Che tipo di lavoro è quello dell’educatore? Da psicologa come ti ci sei avvicinata?
Partiamo da un principio di base: ogni persona, nella mansione che esercita, ha una gran responsabilità. Questo vale per tutti, di certo, però, questo vale in modo particolare per alcuni lavori. Tra questi c’è proprio l’educatore: ovvero quel professionista che si prende cura della persona facilitandone il processo di crescita. Cosa implica questa responsabilità? Ne consegue che per favorire il processo di crescita l’educatore é chiamato a crescere continuamente lui stesso, a evolvere attingendo sempre a nuovi strumenti: aggiornarsi sulle nuove normative, metodologie e tecniche di lavoro in modo da progettare con efficacia interventi mirati per il raggiungimento di obiettivi prestabiliti.  Prima ancora, è importante che lui stesso sappia lavorare in sinergia con l’altro: gli altri professionisti del settore e le famiglie in modo da creare un progetto pensato per la persona che definisca obiettivi concreti, misurabili e capace di rispondere a un bisogno e interesse personale.

Partiamo da un principio di base: ogni persona, nella mansione che esercita, ha una gran responsabilità. Questo vale per tutti e in modo particolare per alcuni lavori. Tra questi c’è proprio l’educatore.
– Karina Nieves, responsabile Percorsi Disabilità

L’apertura alla crescita e all’evoluzione è forse il principio base a cui si deve ispirare l’educatore.

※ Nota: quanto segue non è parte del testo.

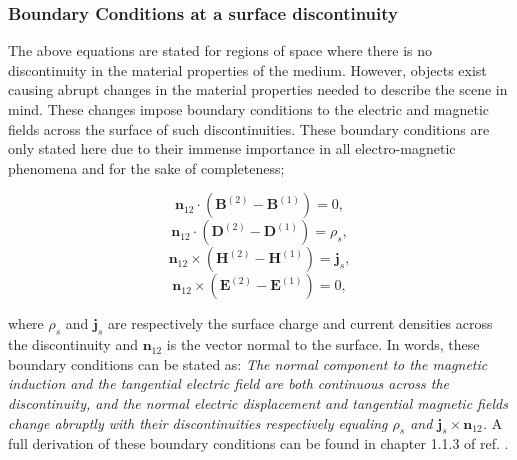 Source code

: \subsubsection{Boundary Conditions at a surface discontinuity\label{s2:BCs}}
The above equations are stated for regions of space where there is no discontinuity in the material properties of the medium. However, objects exist causing abrupt changes in the material properties needed to describe the scene in mind. These changes impose boundary conditions to the electric and magnetic fields across the surface of such discontinuities. These boundary conditions are only stated here due to their immense importance in all electro-magnetic phenomena and for the sake of completeness;
\begin{multicols}{2}
\begin{equation}
\mathbf{n}_{12}\cdot (\mathbf{B}^{(2)}-\mathbf{B}^{(1)})=0,
\label{eq2:BC1}
\end{equation}
\begin{equation}
\mathbf{n}_{12}\cdot (\mathbf{D}^{(2)}-\mathbf{D}^{(1)})=\rho_s,
\label{eq2:BC2}
\end{equation}
\begin{equation}
\mathbf{n}_{12}\times (\mathbf{H}^{(2)}-\mathbf{H}^{(1)})=\mathbf{j}_s,
\label{eq2:BC3}
\end{equation}
\begin{equation}
\mathbf{n}_{12}\times (\mathbf{E}^{(2)}-\mathbf{E}^{(1)})=0,
\label{eq2:BC4}
\end{equation}
\end{multicols} 
\noindent where $\rho_s$ and $\mathbf{j}_s$ are respectively the surface charge and current densities across the discontinuity and $\mathbf{n}_{12}$ is the vector normal to the surface. In words, these boundary conditions can be stated as: \textit{The normal component to the magnetic induction and the tangential electric field are both continuous across the discontinuity, and the normal electric displacement and tangential magnetic fields change abruptly with their discontinuities respectively equaling $\rho_s$ and $\mathbf{j}_s \times \mathbf{n}_{12}$.} A full derivation of these boundary conditions can be found in chapter 1.1.3 of ref. \cite{Wolf.Optics}.





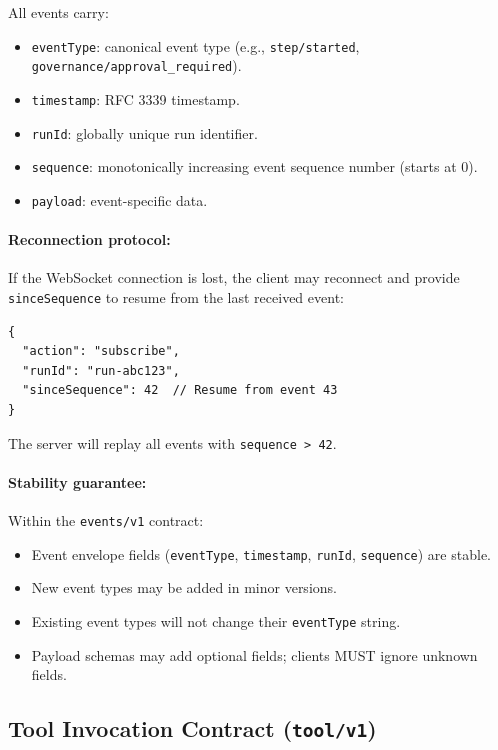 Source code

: All events carry:

\begin{itemize}
  \item \texttt{eventType}: canonical event type (e.g.,
        \texttt{step/started}, \texttt{governance/approval\_required}).
  \item \texttt{timestamp}: RFC 3339 timestamp.
  \item \texttt{runId}: globally unique run identifier.
  \item \texttt{sequence}: monotonically increasing event sequence number
        (starts at 0).
  \item \texttt{payload}: event-specific data.
\end{itemize}

\paragraph{Reconnection protocol:}

If the WebSocket connection is lost, the client may reconnect and provide
\texttt{sinceSequence} to resume from the last received event:

\begin{verbatim}
{
  "action": "subscribe",
  "runId": "run-abc123",
  "sinceSequence": 42  // Resume from event 43
}
\end{verbatim}

The server will replay all events with \texttt{sequence > 42}.

\paragraph{Stability guarantee:}

Within the \texttt{events/v1} contract:

\begin{itemize}
  \item Event envelope fields (\texttt{eventType}, \texttt{timestamp},
        \texttt{runId}, \texttt{sequence}) are stable.
  \item New event types may be added in minor versions.
  \item Existing event types will not change their \texttt{eventType} string.
  \item Payload schemas may add optional fields; clients MUST ignore unknown
        fields.
\end{itemize}

\subsection{Tool Invocation Contract (\texttt{tool/v1})}
\label{sec:tool-invocation-contract}

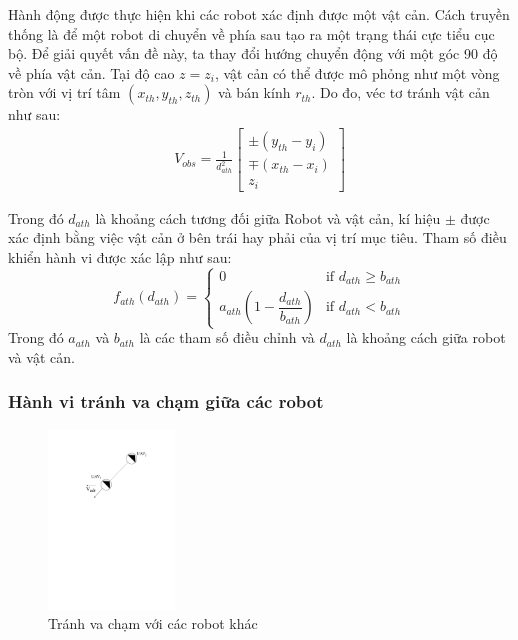 Hành động được thực hiện khi các robot xác định được một vật cản. Cách truyền thống là để một robot di chuyển về phía sau tạo ra một trạng thái cực tiểu cục bộ. Để giải quyết vấn đề này, ta thay đổi hướng chuyển động với một góc 90 độ về phía vật cản. Tại độ cao $z=z_i$, vật cản có thể được mô phỏng như một vòng tròn với vị trí tâm $\left(x_{th},y_{th},z_{th}\right)$ và bán kính $r_{th}$. Do đo, véc tơ tránh vật cản như sau:
\begin{equation}
    \begin{aligned}
        V_{obs}=\frac{1}{d_{ath}^2}
        \left[\begin{array}{c}
        \pm(y_{th}-y_{i})\\
        \mp(x_{th}-x_{i})\\
        z_i
        \end{array}\right]
    \end{aligned}
    \label{eqn:vobs}
\end{equation}

Trong đó $d_{ath}$ là khoảng cách tương đối giữa Robot và vật cản, kí hiệu $\pm$ được xác định bằng việc vật cản ở bên trái hay phải của vị trí mục tiêu. Tham số điều khiển hành vi được xác lập như sau:
\begin{equation}            
    f_{ath}\left(d_{ath}\right)=\left\{ \begin{array}{cc}
    0 & \text{if } d_{ath}\geq b_{ath}\\
    a_{ath}\left(1-\dfrac{d_{ath}}{b_{ath}}\right) & \text{if } d_{ath}<b_{ath}
    \end{array}\right.
\end{equation}
Trong đó $a_{ath}$ và $b_{ath}$ là các tham số điều chỉnh và $d_{ath}$ là khoảng cách giữa robot và vật cản.

\subsubsection{Hành vi tránh va chạm giữa các robot}
\begin{figure}[h]
    \centering
    \includegraphics[width = 0.3\textwidth]{chapter3/image/Behavior_AvoidRobot_cropped.pdf}
    \caption{Tránh va chạm với các robot khác}
    \label{fig:adr}
\end{figure}

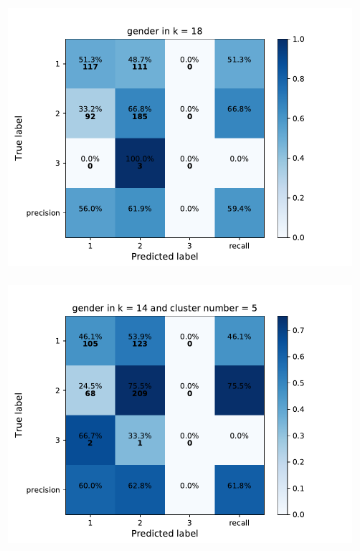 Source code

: {\begin{figure}[h]
    \centering
    \begin{subfigure}
      \centering
      \includegraphics[scale=0.45]{fig/super_knn_gender.pdf}
    \end{subfigure}%
    \begin{subfigure}
      \centering
      \includegraphics[scale=0.45]{fig/kms_knn_gender.pdf}
    \end{subfigure}
\end{figure}

}
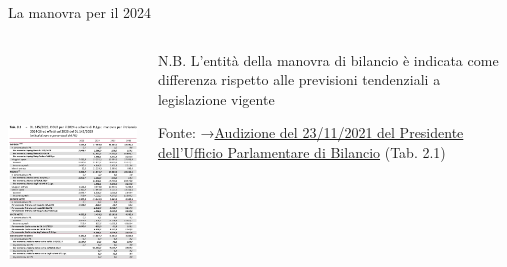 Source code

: \documentclass[aspectratio=149,11pt,italian]{beamer}
\begin{document}
\begin{frame}{La manovra per il 2024}
\begin{columns}
\begin{column}{.75\columnwidth}
\vspace{-3mm}
\begin{center}
\includegraphics[height=7.5cm]{./figure/audizione-UPB-DDL-bilancio-2024-tab-3-1.png}
\end{center}
\end{column}

\begin{column}{.25\columnwidth}
\footnotesize
N.B. L'entità della manovra di bilancio è indicata come
differenza rispetto alle previsioni tendenziali \alert{a legislazione vigente}

\vspace{5mm}

\tiny Fonte: →\href{https://www.upbilancio.it/wp-content/uploads/2021/11/Audizione-UPB-DDL-bilancio-2022.pdf}{Audizione del 23/11/2021 del Presidente dell'Ufficio Parlamentare di Bilancio} (Tab. 2.1)
\end{column}
\end{columns}
\end{frame}
\end{document}
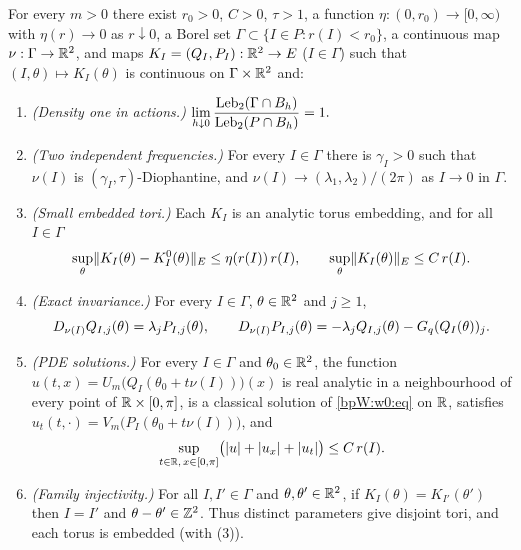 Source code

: \begin{theorem}\label{bpW:wh:nlw2}
For every $m>0$ there exist $r_0>0$, $C>0$, $\tau>1$, a function $\eta:(0,r_0)\to[0,\infty)$ with
$\eta(r)\to0$ as $r\downarrow0$, a Borel set $\Gamma\subset\{I\in P:r(I)<r_0\}$, a continuous map
$\nu:\Gamma\to\R^2$, and maps $K_I=(Q_I,P_I):\R^2\to E$ ($I\in\Gamma$) such that $(I,\theta)\mapsto K_I(\theta)$ is
continuous on $\Gamma\times\R^2$ and:
\begin{enumerate}[label=(\arabic*)]
\item \emph{(Density one in actions.)}
  $\displaystyle\lim_{h\downarrow0}\frac{\Leb_2(\Gamma\cap B_h)}{\Leb_2(P\cap B_h)}=1.$
\item \emph{(Two independent frequencies.)} For every $I\in\Gamma$ there is $\gamma_I>0$ such that $\nu(I)$ is
  $(\gamma_I,\tau)$-Diophantine, and $\nu(I)\to(\lambda_1,\lambda_2)/(2\pi)$ as $I\to0$ in $\Gamma$.
\item \emph{(Small embedded tori.)} Each $K_I$ is an analytic torus embedding, and for all $I\in\Gamma$
  \[\sup_\theta\norm{K_I(\theta)-K^0_I(\theta)}_E\le\eta(r(I))\,r(I),\qquad\sup_\theta\norm{K_I(\theta)}_E\le C\,r(I).\]
\item \emph{(Exact invariance.)} For every $I\in\Gamma$, $\theta\in\R^2$ and $j\ge1$,
  \[D_{\nu(I)}Q_{I,j}(\theta)=\lambda_jP_{I,j}(\theta),\qquad
  D_{\nu(I)}P_{I,j}(\theta)=-\lambda_jQ_{I,j}(\theta)-\Gq(Q_I(\theta))_j.\]
\item \emph{(PDE solutions.)} For every $I\in\Gamma$ and $\theta_0\in\R^2$, the function
  $u(t,x)=U_m\bigl(Q_I(\theta_0+t\nu(I))\bigr)(x)$ is real analytic in a neighbourhood of every point of
  $\R\times[0,\pi]$, is a classical solution of \eqref{bpW:w0:eq} on $\R$, satisfies
  $u_t(t,\cdot)=V_m\bigl(P_I(\theta_0+t\nu(I))\bigr)$, and
  \[\sup_{t\in\R,\,x\in[0,\pi]}\bigl(\abs u+\abs{u_x}+\abs{u_t}\bigr)\le C\,r(I).\]
\item \emph{(Family injectivity.)} For all $I,I'\in\Gamma$ and $\theta,\theta'\in\R^2$, if
  $K_I(\theta)=K_{I'}(\theta')$ then $I=I'$ and $\theta-\theta'\in\Z^2$. Thus distinct parameters give disjoint
  tori, and each torus is embedded (with (3)).
\end{enumerate}
\end{theorem}


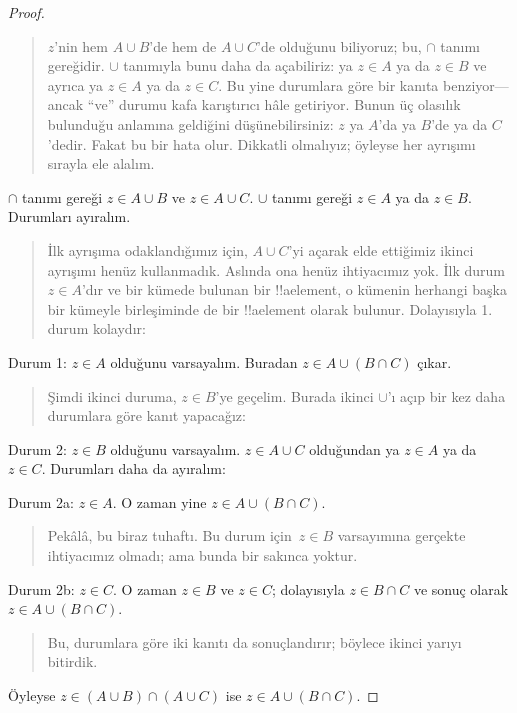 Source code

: \begin{proof}
\begin{quote}
$z$'nin hem $A \cup B$'de hem de $A \cup C$'de olduğunu biliyoruz; bu,
$\cap$ tanımı gereğidir. $\cup$ tanımıyla bunu daha da açabiliriz: ya $z \in
A$ ya da $z \in B$ ve ayrıca ya $z \in A$ ya da $z \in C$. Bu yine
durumlara göre bir kanıta benziyor---ancak ``ve'' durumu kafa karıştırıcı
hâle getiriyor. Bunun üç olasılık bulunduğu anlamına geldiğini
düşünebilirsiniz: $z$ ya $A$'da ya $B$'de ya da $C$'dedir. Fakat bu bir
hata olur. Dikkatli olmalıyız; öyleyse her ayrışımı sırayla ele alalım.
\end{quote}
$\cap$ tanımı gereği $z \in A \cup B$ ve $z \in A \cup C$. $\cup$
tanımı gereği $z \in A$ ya da $z \in B$. Durumları ayıralım.
\begin{quote}
İlk ayrışıma odaklandığımız için, $A \cup C$'yi açarak elde ettiğimiz
ikinci ayrışımı henüz kullanmadık. Aslında ona henüz ihtiyacımız yok.
İlk durum $z \in A$'dır ve bir kümede bulunan bir !!a{element}, o kümenin
herhangi başka bir kümeyle birleşiminde de bir !!a{element} olarak bulunur. Dolayısıyla 1.
durum kolaydır:
\end{quote}
Durum 1: $z \in A$ olduğunu varsayalım. Buradan $z \in A \cup (B \cap
C)$ çıkar.
\begin{quote}
Şimdi ikinci duruma, $z \in B$'ye geçelim. Burada ikinci $\cup$'ı açıp
bir kez daha durumlara göre kanıt yapacağız:
\end{quote}
Durum 2: $z \in B$ olduğunu varsayalım. $z \in A \cup C$ olduğundan ya
$z \in A$ ya da $z \in C$. Durumları daha da ayıralım:

Durum 2a: $z \in A$. O zaman yine $z \in A \cup (B \cap C)$.
\begin{quote}
Pekâlâ, bu biraz tuhaftı. Bu durum için~$z \in B$ varsayımına gerçekte
ihtiyacımız olmadı; ama bunda bir sakınca yoktur.
\end{quote}
Durum 2b: $z \in C$. O zaman $z \in B$ ve $z \in C$; dolayısıyla $z
\in B \cap C$ ve sonuç olarak $z \in A \cup (B \cap C)$.
\begin{quote}
Bu, durumlara göre iki kanıtı da sonuçlandırır; böylece ikinci yarıyı
bitirdik.
\end{quote}
Öyleyse $z \in (A \cup B) \cap (A \cup C)$ ise $z \in A \cup (B \cap C)$.
\end{proof}

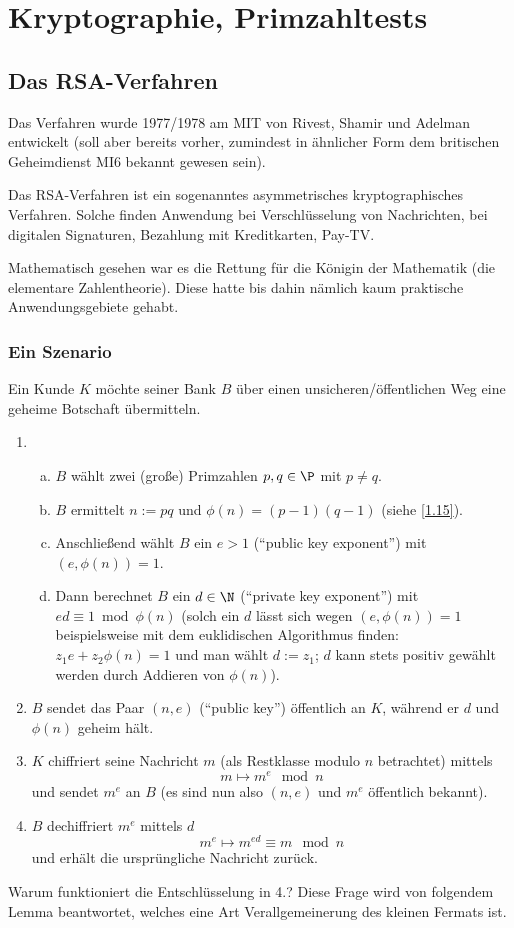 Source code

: \chapter{Kryptographie, Primzahltests}



\section{Das RSA-Verfahren}

Das Verfahren wurde 1977/1978 am MIT von Rivest, Shamir und Adelman entwickelt (soll aber bereits vorher, zumindest in ähnlicher Form dem britischen Geheimdienst MI6 bekannt gewesen sein).

Das RSA-Verfahren ist ein sogenanntes asymmetrisches kryptographisches Verfahren.
Solche finden Anwendung bei Verschlüsselung von Nachrichten, bei digitalen Signaturen, Bezahlung mit Kreditkarten, Pay-TV.

Mathematisch gesehen war es die Rettung für die Königin der Mathematik (die elementare Zahlentheorie).
Diese hatte bis dahin nämlich kaum praktische Anwendungsgebiete gehabt.


\subsection*{Ein Szenario}

Ein Kunde $K$ möchte seiner Bank $B$ über einen unsicheren/öffentlichen Weg eine geheime Botschaft übermitteln.
\begin{enumerate}[1.]
	\item
		\begin{enumerate}[a)]
			\item
				$B$ wählt zwei (große) Primzahlen $p, q \in \P$ mit $p \neq q$.
			\item
				$B$ ermittelt $n := pq$ und $\phi(n) = (p-1)(q-1)$ (siehe \ref{1.15}).
			\item
				Anschließend wählt $B$ ein $e > 1$ (“public key exponent”) mit $(e, \phi(n)) = 1$.
			\item
				Dann berechnet $B$ ein $d \in \N$ (“private key exponent”) mit $ed \equiv 1 \bmod \phi(n)$ (solch ein $d$ lässt sich wegen $(e, \phi(n)) = 1$ beispielsweise mit dem euklidischen Algorithmus finden: $z_1 e + z_2 \phi(n) = 1$ und man wählt $d := z_1$; $d$ kann stets positiv gewählt werden durch Addieren von $\phi(n)$).
		\end{enumerate}
	\item
		$B$ sendet das Paar $(n, e)$ (“public key”) öffentlich an $K$, während er $d$ und $\phi(n)$ geheim hält.
	\item
		$K$ chiffriert seine Nachricht $m$ (als Restklasse modulo $n$ betrachtet) mittels
		\[
			m \mapsto m^e \mod n
		\]
		und sendet $m^e$ an $B$ (es sind nun also $(n, e)$ und $m^e$ öffentlich bekannt).
	\item
		$B$ dechiffriert $m^e$ mittels $d$
		\[
			m^e \mapsto m^{ed} \equiv m \mod n
		\]
		und erhält die ursprüngliche Nachricht zurück.
\end{enumerate}
Warum funktioniert die Entschlüsselung in 4.?
Diese Frage wird von folgendem Lemma beantwortet, welches eine Art Verallgemeinerung des kleinen Fermats ist.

Io stessa mi sono avvicinata a questo lavoro proprio grazie al fatto che ho saputo resistere alla tentazione di stare al sicuro e non cambiare. Prima di fare questo lavoro, infatti, io non sapevo niente della cooperazione sociale: sono nata in Perù, dove sono cresciuta e ho studiato e dove ho lavorato per alcuni anni come psicologa del lavoro in un’azienda multinazionale. A quell’epoca mantenevo fede alla promessa che mi ero fatta alla fine dell’università: non avrei mai lavorato con persone con problemi mentali importanti. Avevo avuto una brutta esperienza all’interno di un manicomio durante un tirocinio lavorativo che mi aveva allontanato completamente da questo ambito. Dopo essermi trasferita in Italia, un giorno trovai nella buca delle lettere del mio appartamento a Trento un dépliant in cui si descriveva le attività lavorative nel settore del sociale: mi incuriosì e incominciai a cercare informazioni. Non aspettai molto: il giorno dopo mi presentai in una cooperativa sociale presente in città e subito mi diedero da gestire un appartamento con pazienti psichiatrici. Avevo tanta paura, ma allo stesso tempo sentivo di voler provare, così mi lanciai. In quel momento iniziò la mia esperienza con la disabilità che cambiò completamente il mio modo di vedere questo mondo: mi innamorai del mio lavoro, scoprii di essere brava e nonostante gli utenti avessero anche delle crisi importanti, mi accorsi che la paura stava in poco tempo scivolando via. Nel 2008 mi trasferii, insieme alla mia famiglia, a San Vito: prima mi presentai alla Nostra Famiglia, dove feci un’esperienza con bambini autistici, infine nel 2009 iniziò la mia avventura con Futura. E da qui non mi sono più mossa.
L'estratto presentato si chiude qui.